The jungles were at their thickest here. He remembered the density from the week before when he first made his way through the area. Teril Agashono was the greatest elven warrior in his village and it was his duty to thin the numbers of the beasts that infringed upon his people.
He had alone set off, and he alone would return. His life had been spent training and growing in the shadow of his father, a renowned palace guard to the emperor of Taicozoa. Teril was skilled with the curved long sword and the spear, and he could press an arrow to a bullseye several yards beyond other elves.
Hunting afar was not unusual for the people of his village, there were large beasts that roamed the outer jungles that were stable food. Many of them feasted on the berries or fruits high in the trees, but still more dangerous beasts prowled upon the thick floors. Fire-cats, Man-Eating Apes, and worse yet, the slender wingless drakes.
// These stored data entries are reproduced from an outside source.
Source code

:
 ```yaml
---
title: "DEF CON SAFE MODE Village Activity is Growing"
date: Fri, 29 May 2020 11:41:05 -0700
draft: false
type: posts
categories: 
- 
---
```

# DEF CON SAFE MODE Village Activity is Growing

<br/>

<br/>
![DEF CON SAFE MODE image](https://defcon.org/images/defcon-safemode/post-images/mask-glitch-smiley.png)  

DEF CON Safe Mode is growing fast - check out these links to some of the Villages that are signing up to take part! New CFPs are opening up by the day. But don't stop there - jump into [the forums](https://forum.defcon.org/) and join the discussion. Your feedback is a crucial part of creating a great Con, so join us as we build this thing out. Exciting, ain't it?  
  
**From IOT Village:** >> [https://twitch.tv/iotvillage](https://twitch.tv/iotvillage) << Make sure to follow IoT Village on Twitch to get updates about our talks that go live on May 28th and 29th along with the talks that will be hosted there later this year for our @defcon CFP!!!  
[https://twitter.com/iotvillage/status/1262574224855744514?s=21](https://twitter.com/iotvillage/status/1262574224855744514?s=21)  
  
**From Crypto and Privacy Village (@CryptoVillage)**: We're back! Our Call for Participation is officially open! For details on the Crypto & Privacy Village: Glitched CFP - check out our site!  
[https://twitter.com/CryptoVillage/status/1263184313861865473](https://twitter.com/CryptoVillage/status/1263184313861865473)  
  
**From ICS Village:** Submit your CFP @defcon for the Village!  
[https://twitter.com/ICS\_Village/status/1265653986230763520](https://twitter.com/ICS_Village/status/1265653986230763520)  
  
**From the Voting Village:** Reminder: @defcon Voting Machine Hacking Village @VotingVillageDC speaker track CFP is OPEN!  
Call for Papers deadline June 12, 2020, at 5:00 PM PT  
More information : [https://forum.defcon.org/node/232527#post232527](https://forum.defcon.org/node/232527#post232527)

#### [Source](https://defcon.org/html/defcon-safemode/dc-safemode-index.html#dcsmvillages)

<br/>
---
The drakes swam the oceans from the North Boiling Sea and laid their eggs in the marshlands of Taicozoa. His people often encountered them during the mating season when the drakes traveled inland for food.
Teril often made the journey to the shores. During the wet seasons, he would prowl through the forest into the marshlands in hopes of slaying as many of the beasts as he could. The season had not been unkind to him. He was thankful for the dry days on the way there and now enjoyed them so on his journey back home, his several kills he accounted to the calm of the oceans and wetlands, and he carried the proof of his greatest kills in a satchel upon his scabbard. Three black drake hearts bled through the thick wool sack.
On a range of years prior he had been caught in a torrential downpour, a flood sought to take him before he escaped higher into a fist of stone that burst through a clearing in the jungles. He watched as the world below him was overrun by the risen marshlands, he had been trapped for five days while waiting for the tides to pull back towards the seas.
Trekking through the dry jungles with the sun beginning to fade, he was still seeking a place to safely lay his head for the night. He made camp at the base of an incline, prepared in case of a sudden storm. His crude tent had been pitched, and a fire lit for warmth. It felt as though he had slept for hours when he finally awoke.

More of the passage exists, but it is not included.